The story of Natalia, Ukrainian combat medic
Article written by Jorge Aranda, founder and CEO of Hands With Heart.
I met her in Denmark, during the collaboration between Hands With Heart and Repower, in the organisation’s 15th programme. It was my seventh mission with them. The meeting brought together some 66 combat medics for a physical and emotional recovery programme.
Natalia was the last person I saw that day. It was around half past eleven at night. Ukrainian, 29 years old, a decade in the army. Brunette, hair tied back, slightly overweight. A phoenix tattoo on her left forearm. A slight gap between her upper incisors. Between 1.65 and 1.70 metres tall, with good posture.
During the initial interview, Olena, a Ukrainian translator with a good level of English, facilitated communication. Natalia kept her hands clasped, used frequent gestures when speaking and crossed her feet under the chair. Her tone of voice was loud and clear, almost powerful. She sought eye contact with Olena when expressing herself.
Natalia, a combat medic in Ukraine, was a prisoner of war for six months. She reported various ailments as a result of torture.
She recounted that she was beaten daily, including on her back and head… they used sticks.
Pains reported by the patient
(combat medic in the war in Ukraine)
Natalia said that her entire back hurt: cervical, dorsal, lumbar, sacral, and coccygeal regions. I explained that it was unusual to find significant injuries in the dorsal region without a specific cause and asked her if she had suffered any trauma that would explain it. She replied that she had: she had spent six months in captivity as a Russian prisoner of war.
Assessment of the patient as a prisoner of war
She asked me to ask her whatever I needed for the assessment. She reported that she was beaten daily, including on her back and head. She confirmed that sticks were used, but denied electrocution or damage to her fingernails. When asked about sexual assault or trauma to the pelvic or reproductive area, she replied with certainty that this had not occurred.
She added that, in addition to the beatings, she was forced to maintain uncomfortable positions for long periods of time. One position involved standing next to a wall without leaning on it, with her legs spread as wide as possible and her arms stretched above her head, hands together. Men were allowed to rest their hands on the wall, but women were not.
Another common position was sitting in a chair, hunched over, with her head as close to her knees as possible. Sometimes she had to maintain this position while standing. The arms were held behind the back, elbows bent, with a stick passing through the crook of one elbow, behind the back, and out through the crook of the other. Standing, the torso was bent at 90 degrees from the hips, with the gaze fixed on the floor, the spine in maximum lumbar, dorsal and cervical flexion.
He had to maintain these positions for hours, sometimes walking like this. He linked these postures to his current pain. He said he went hungry and cold, conditions shared by other patients who have suffered captivity. He pointed to the treatment bed—approximately 1.9 metres long and between 50 and 60 centimetres wide—to explain that three people slept sideways on a similar surface. The discomfort was compounded by the fact that, after the torture, rest was never restorative.

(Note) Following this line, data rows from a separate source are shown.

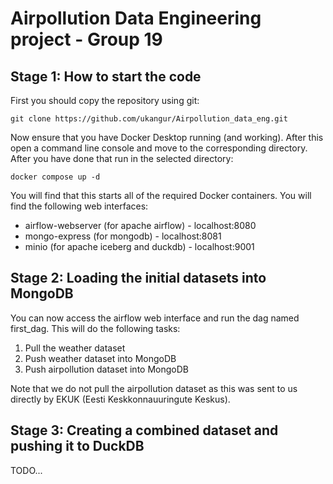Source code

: # Airpollution Data Engineering project - Group 19

## Stage 1: How to start the code
First you should copy the repository using git:

`git clone https://github.com/ukangur/Airpollution_data_eng.git`

Now ensure that you have Docker Desktop running (and working). After this open a command line console and move to the corresponding directory. After you have done that run in the selected directory:

`docker compose up -d`

You will find that this starts all of the required Docker containers. You will find the following web interfaces:

* airflow-webserver (for apache airflow) - localhost:8080
* mongo-express (for mongodb) - localhost:8081
* minio (for apache iceberg and duckdb) - localhost:9001

 ## Stage 2: Loading the initial datasets into MongoDB

You can now access the airflow web interface and run the dag named first_dag. This will do the following tasks:

1) Pull the weather dataset
2) Push weather dataset into MongoDB
3) Push airpollution dataset into MongoDB

Note that we do not pull the airpollution dataset as this was sent to us directly by EKUK (Eesti Keskkonnauuringute Keskus).

## Stage 3: Creating a combined dataset and pushing it to DuckDB

TODO...
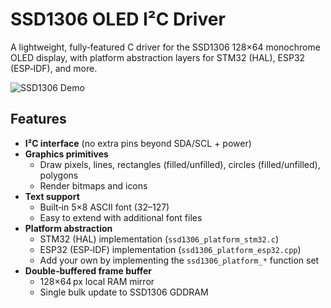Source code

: # SSD1306 OLED I²C Driver

A lightweight, fully‑featured C driver for the SSD1306 128×64 monochrome OLED display, with platform abstraction layers for STM32 (HAL), ESP32 (ESP‑IDF), and more.

![SSD1306 Demo](docs/ssd1306-demo.png)

## Features

- **I²C interface** (no extra pins beyond SDA/SCL + power)
- **Graphics primitives**  
  - Draw pixels, lines, rectangles (filled/unfilled), circles (filled/unfilled), polygons  
  - Render bitmaps and icons
- **Text support**  
  - Built‑in 5×8 ASCII font (32–127)  
  - Easy to extend with additional font files
- **Platform abstraction**  
  - STM32 (HAL) implementation (`ssd1306_platform_stm32.c`)  
  - ESP32 (ESP‑IDF) implementation (`ssd1306_platform_esp32.cpp`)  
  - Add your own by implementing the `ssd1306_platform_*` function set
- **Double‑buffered frame buffer**  
  - 128×64 px local RAM mirror  
  - Single bulk update to SSD1306 GDDRAM
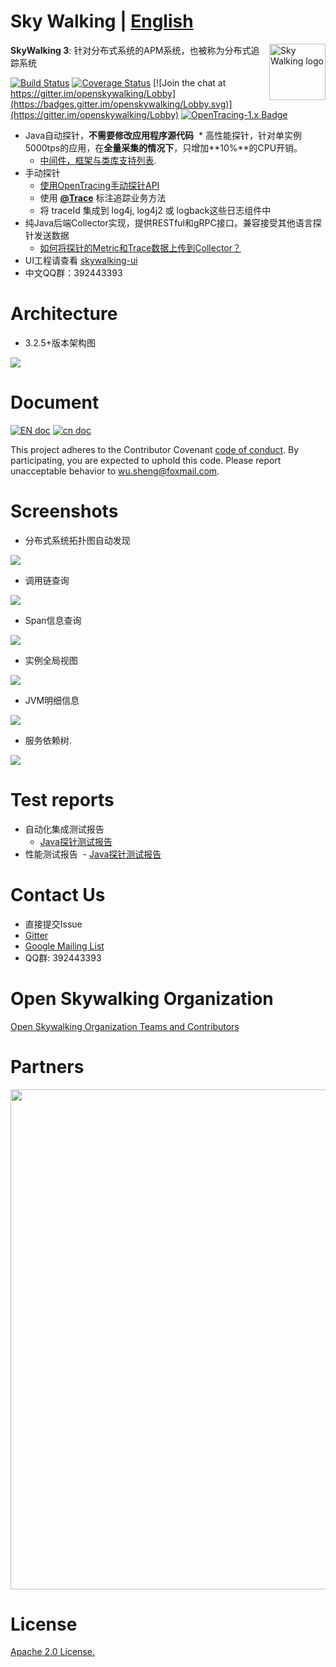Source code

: Sky Walking | [English](README.md)
==========

<img src="https://skywalkingtest.github.io/page-resources/3.0/skywalking.png" alt="Sky Walking logo" height="90px" align="right" />

**SkyWalking 3**: 针对分布式系统的APM系统，也被称为分布式追踪系统

[![Build Status](https://travis-ci.org/apache/incubating-skywalking.svg?branch=master)](https://travis-ci.org/apache/incubating-skywalking)
[![Coverage Status](https://coveralls.io/repos/github/OpenSkywalking/skywalking/badge.svg?branch=master&forceUpdate=3)](https://coveralls.io/github/OpenSkywalking/skywalking?branch=master)
[![Join the chat at https://gitter.im/openskywalking/Lobby](https://badges.gitter.im/openskywalking/Lobby.svg)](https://gitter.im/openskywalking/Lobby)
[![OpenTracing-1.x Badge](https://img.shields.io/badge/OpenTracing--1.x-enabled-blue.svg)](http://opentracing.io)


* Java自动探针，**不需要修改应用程序源代码**
  * 高性能探针，针对单实例5000tps的应用，在**全量采集的情况下**，只增加**10%**的CPU开销。
  * [中间件，框架与类库支持列表](docs/Supported-list.md).
* 手动探针
  * [使用OpenTracing手动探针API](http://opentracing.io/documentation/pages/supported-tracers)
  * 使用 [**@Trace**](docs/cn/Application-toolkit-trace-CN.md) 标注追踪业务方法
  * 将 traceId 集成到 log4j, log4j2 或 logback这些日志组件中
* 纯Java后端Collector实现，提供RESTful和gRPC接口。兼容接受其他语言探针发送数据 
  * [如何将探针的Metric和Trace数据上传到Collector？](/docs/cn/How-to-communicate-with-the-collector-CN.md)
* UI工程请查看 [skywalking-ui](https://github.com/OpenSkywalking/skywalking-ui)
* 中文QQ群：392443393

# Architecture
* 3.2.5+版本架构图
<img src="https://skywalkingtest.github.io/page-resources/3.2.5%2b_architecture.jpg"/>

# Document
[![EN doc](https://img.shields.io/badge/document-English-blue.svg)](docs/README.md) [![cn doc](https://img.shields.io/badge/document-中文-blue.svg)](docs/README_ZH.md)

This project adheres to the Contributor Covenant [code of conduct](CODE_OF_CONDUCT.md). By participating, you are expected to uphold this code. Please report unacceptable behavior to wu.sheng@foxmail.com.

# Screenshots
- 分布式系统拓扑图自动发现
<img src="https://skywalkingtest.github.io/page-resources/3.2.1/topological_graph_test_project.png?forceUpdate=0"/>

- 调用链查询
<img src="https://skywalkingtest.github.io/page-resources/3.2.1/trace_segment.png"/>

- Span信息查询
<img src="https://skywalkingtest.github.io/page-resources/3.2.1/span.png" />

- 实例全局视图
<img src="https://skywalkingtest.github.io/page-resources/3.2.1/instance_health.png"/>

- JVM明细信息
<img src="https://skywalkingtest.github.io/page-resources/3.2/instance_graph.png"/>

- 服务依赖树.
<img src="https://skywalkingtest.github.io/page-resources/3.2.1/service_dependency_tree.png"/>


# Test reports
- 自动化集成测试报告
  - [Java探针测试报告](https://github.com/SkywalkingTest/agent-integration-test-report)
- 性能测试报告
  - [Java探针测试报告](https://skywalkingtest.github.io/Agent-Benchmarks/)

# Contact Us
* 直接提交Issue
* [Gitter](https://gitter.im/openskywalking/Lobby)
* [Google Mailing List](https://groups.google.com/forum/#!forum/skywalking-distributed-tracing-and-apm)
* QQ群: 392443393

# Open Skywalking Organization
[Open Skywalking Organization Teams and Contributors](https://github.com/OpenSkywalking/Organization/blob/master/README.md)

# Partners
<img src="https://skywalkingtest.github.io/page-resources/3.2.4/partners.png" width="800"/>

# License
[Apache 2.0 License.](/LICENSE)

In similar cases, those released—often through prisoner exchanges between armies—show noticeable weight loss, with prominent ribs and weakened limbs. Subsequently, they tend to regain weight. Natalia, at that time, looked plumper.
The examination found palpable irregularities in the spine and rib cage, consistent with blows and possible rib injuries.

The treatment
Treatment began with cranial work, assessing possible injuries from repeated blows and seeking to determine whether they had affected the visual system and overall postural tension. The aim was also to offer gentle, controlled contact, after her previous experience of painful massages and unsuccessful medical consultations.

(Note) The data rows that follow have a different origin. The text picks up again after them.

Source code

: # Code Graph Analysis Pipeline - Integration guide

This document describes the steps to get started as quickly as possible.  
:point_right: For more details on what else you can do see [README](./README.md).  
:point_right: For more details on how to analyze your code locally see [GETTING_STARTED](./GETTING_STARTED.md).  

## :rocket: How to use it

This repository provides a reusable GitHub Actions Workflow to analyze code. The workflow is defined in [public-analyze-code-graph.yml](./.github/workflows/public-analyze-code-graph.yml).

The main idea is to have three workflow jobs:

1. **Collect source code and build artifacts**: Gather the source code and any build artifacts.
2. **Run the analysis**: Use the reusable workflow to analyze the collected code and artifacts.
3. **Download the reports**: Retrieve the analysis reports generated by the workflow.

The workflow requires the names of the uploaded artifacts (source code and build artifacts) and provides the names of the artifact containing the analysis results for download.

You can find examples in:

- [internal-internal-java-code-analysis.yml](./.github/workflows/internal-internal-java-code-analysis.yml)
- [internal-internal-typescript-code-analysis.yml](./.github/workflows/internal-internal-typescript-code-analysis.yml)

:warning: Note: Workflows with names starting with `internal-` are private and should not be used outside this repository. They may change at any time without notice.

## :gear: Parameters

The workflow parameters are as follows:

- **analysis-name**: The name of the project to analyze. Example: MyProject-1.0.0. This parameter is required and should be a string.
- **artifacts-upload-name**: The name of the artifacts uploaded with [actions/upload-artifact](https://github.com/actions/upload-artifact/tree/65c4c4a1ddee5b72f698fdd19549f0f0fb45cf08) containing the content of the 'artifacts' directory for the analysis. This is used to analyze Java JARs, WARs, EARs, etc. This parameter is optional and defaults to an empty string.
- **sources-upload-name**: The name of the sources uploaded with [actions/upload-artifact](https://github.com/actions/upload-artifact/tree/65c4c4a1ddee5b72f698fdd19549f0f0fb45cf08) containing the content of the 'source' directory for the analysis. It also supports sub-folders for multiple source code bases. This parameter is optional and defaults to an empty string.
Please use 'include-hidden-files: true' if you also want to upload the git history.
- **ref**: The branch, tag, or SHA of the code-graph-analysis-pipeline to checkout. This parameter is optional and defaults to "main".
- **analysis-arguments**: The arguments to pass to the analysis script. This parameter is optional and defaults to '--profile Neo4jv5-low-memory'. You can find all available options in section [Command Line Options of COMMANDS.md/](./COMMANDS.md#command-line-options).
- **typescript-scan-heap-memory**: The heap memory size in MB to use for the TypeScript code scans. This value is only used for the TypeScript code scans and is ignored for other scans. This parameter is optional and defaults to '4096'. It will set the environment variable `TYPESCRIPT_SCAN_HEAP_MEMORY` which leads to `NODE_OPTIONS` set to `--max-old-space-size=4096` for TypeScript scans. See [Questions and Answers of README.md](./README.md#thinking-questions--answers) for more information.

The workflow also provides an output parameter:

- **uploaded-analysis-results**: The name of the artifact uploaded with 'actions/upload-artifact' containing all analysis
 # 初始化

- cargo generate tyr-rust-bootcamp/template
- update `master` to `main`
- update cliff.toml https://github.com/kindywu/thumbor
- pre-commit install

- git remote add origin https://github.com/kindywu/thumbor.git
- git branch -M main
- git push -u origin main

The abdominal region was treated, founding neuromuscular reflexes linked to chronic stress and anxiety. Self-care techniques were taught to promote self-regulation. Work on the sacrum and coccyx was postponed to a subsequent session, requesting that she wear shorts to perform more specific manoeuvres on the hips.
During the first session, an eye assessment was also performed, detecting double vision in a semicircular follow-up above the horizontal plane of gaze. At the end, after gentle cervical and dorsal manipulations, she reported relief and the double vision had disappeared. She left smiling.
The next day, at breakfast, she came over to say in Ukrainian that she was feeling much better, even though she knew I didn’t speak the language.
In the second session, she came wearing shorts, although they were made of stiff fabric. We worked on her lumbar, sacral and rib areas, and also used pinching and rolling techniques on her thighs and legs. The patient reported pain with this last manoeuvre and expressed concern about her chances of recovery. I explained that she would make a full recovery, that her pain threshold was altered by chronic stress, and that her biomechanics were not seriously damaged.
She understood that her symptoms were amplified by her current circumstances and that, with the end of the war and a period of relaxation, she would see a noticeable improvement. The patient expressed relief.
The next day, she came back to see me to say that she was feeling much better and to thank me for my work.